There are three pairs of stones on the first floor. Grain is sent to the first pair, the "shelling stones", to crack the husk, thus freeing the kernel. From here the mix drops to a "fanner" - a wind machine that blows away the husks (locally called "scrubs") which can be burnt to heat the kiln. An elevator lifts the grain to a second fanner, after which the grain is delivered to a pair of French burr stones to be ground into a coarse meal (locally, "grap") which is bagged, hoisted, and re-ground by the final set of stones from the Orkney quarry at Yesnaby, a remarkably scenic sea cliff. To view Diagram, click here.
Tours of the Mill:
During summer, the Mill is open to the public and has displays of photographs of old-time farming in Birsay, samples of the produce at each stage of the milling and milling tools. Tours include demonstrations of the running of the machinery. Meal is sold in 1.5kg bags for home use at the Mill, in shops. For commercial bakers, meal is supplied in 20kg bags. Also grain may be bought by the tonne for malting by arrangement with the miller.

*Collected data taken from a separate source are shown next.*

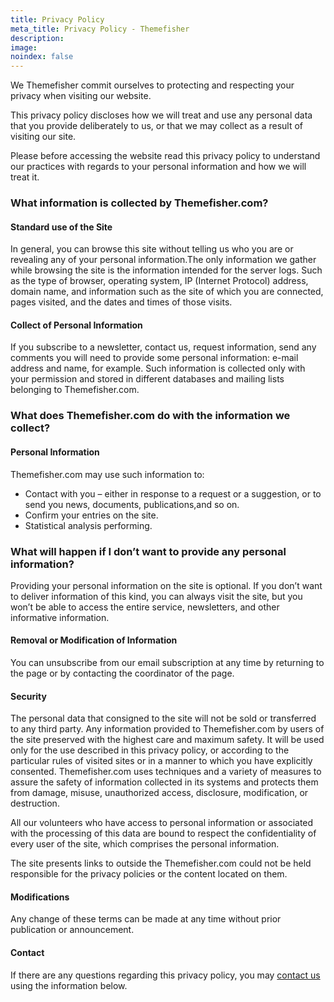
 ```yaml
---
title: Privacy Policy
meta_title: Privacy Policy - Themefisher
description: 
image: 
noindex: false
---
```


We Themefisher commit ourselves to protecting and respecting your privacy when visiting our website.

This privacy policy discloses how we will treat and use any personal data that you provide deliberately to us, or that we may collect as a result of visiting our site.

Please before accessing the website read this privacy policy to understand our practices with regards to your personal information and how we will treat it.

### What information is collected by Themefisher.com?

#### Standard use of the Site

In general, you can browse this site without telling us who you are or revealing any of your personal information.The only information we gather while browsing the site is the information intended for the server logs. Such as the type of browser, operating system, IP (Internet Protocol) address, domain name, and information such as the site of which you are connected, pages visited, and the dates and times of those visits.

#### Collect of Personal Information

If you subscribe to a newsletter, contact us, request information, send any comments you will need to provide some personal information: e-mail address and name, for example. Such information is collected only with your permission and stored in different databases and mailing lists belonging to Themefisher.com.

### What does Themefisher.com do with the information we collect?

#### Personal Information

Themefisher.com may use such information to:

- Contact with you – either in response to a request or a suggestion, or to send you news, documents, publications,and so on.
- Confirm your entries on the site.
- Statistical analysis performing.

### What will happen if I don’t want to provide any personal information?

Providing your personal information on the site is optional. If you don’t want to deliver information of this kind, you can always visit the site, but you won’t be able to access the entire service, newsletters, and other informative information.

#### Removal or Modification of Information

You can unsubscribe from our email subscription at any time by returning to the page or by contacting the coordinator of the page.

#### Security

The personal data that consigned to the site will not be sold or transferred to any third party. Any information provided to Themefisher.com by users of the site preserved with the highest care and maximum safety. It will be used only for the use described in this privacy policy, or according to the particular rules of visited sites or in a manner to which you have explicitly consented. Themefisher.com uses techniques and a variety of measures to assure the safety of information collected in its systems and protects them from damage, misuse, unauthorized access, disclosure, modification, or destruction.

All our volunteers who have access to personal information or associated with the processing of this data are bound to respect the confidentiality of every user of the site, which comprises the personal information.

The site presents links to outside the Themefisher.com could not be held responsible for the privacy policies or the content located on them.

#### Modifications

Any change of these terms can be made at any time without prior publication or announcement.

#### Contact

If there are any questions regarding this privacy policy, you may [contact us](/contact) using the information below.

The Mill is located on the main road, A968, from Dounby to the Palace and the Brough of Birsay, both major tourist sites of Historic Scotland.
Opening Hours: 10am - 1pm, 2pm - 5pm.
Open every day, seven days a week, 1 May to 30 September.
For Special Groups or Additional Information, CONTACT US at
The Barony Mills are operated by the Birsay Heritage Trust, a recognised Scottish Charity SCO 27642.
Barony Mills is a member of the Wind & Watermill Section, Society for the Protection of Ancient Buildings.
Our Beremeal is listed with Orkney Quality Food & Drink.
from Barony Mills,
Bere has been grown in Orkney for thousands of years, both for human and animal food. In the old days, it was called Bygg, and this is still the name given to barley in Norway. Although we call the meal beremeal, the crop is usually called corn in Orkney. It has been the staff of life in Orkney - in the form of bere bannocks and home brewed ale - since time immemorial. It is a variety of barley, although it differs in both appearance and taste. The gourmet will easily tell the difference between ale made from barley and that made from bere. The same applies to bannocks. Generation after generation of Orcadians have been raised on bere bannocks and, when they were older (and perhaps not so much older), on ale as well. Here are a few recipes:
Orkney Bere Bannocks
There are various recipes for baking bere bannocks, but the most common is probably something like this:
Mix thoroughly, add milk, water or buttermilk to make a stiff but soft dough, roll out on a floured (mixture of flour and beremeal) board to form the bannocks (this will make 2 or 3), then cook on a hot, ungreased girdle 5 minutes or so each side until both sides are browned and the middle is cooked. Practice will make perfect. Consume with copious amounts of ale (plus plenty of Orkney butter and cheese.)
(1) cream sugar
(1) put all in
a basin and mix to a soft dough
(1) put all in
a basin and mix to a very soft dough
(1) Mix the flour
with the salt and oil, add the water (just enough for the mixture
to hold together - not too wet).
MORE RECIPES, PLEASE. If you have a traditional recipe using bere or if you like to experiment and have hit upon a tasty bere dish, please contact us and we will publish your recipe, if you wish.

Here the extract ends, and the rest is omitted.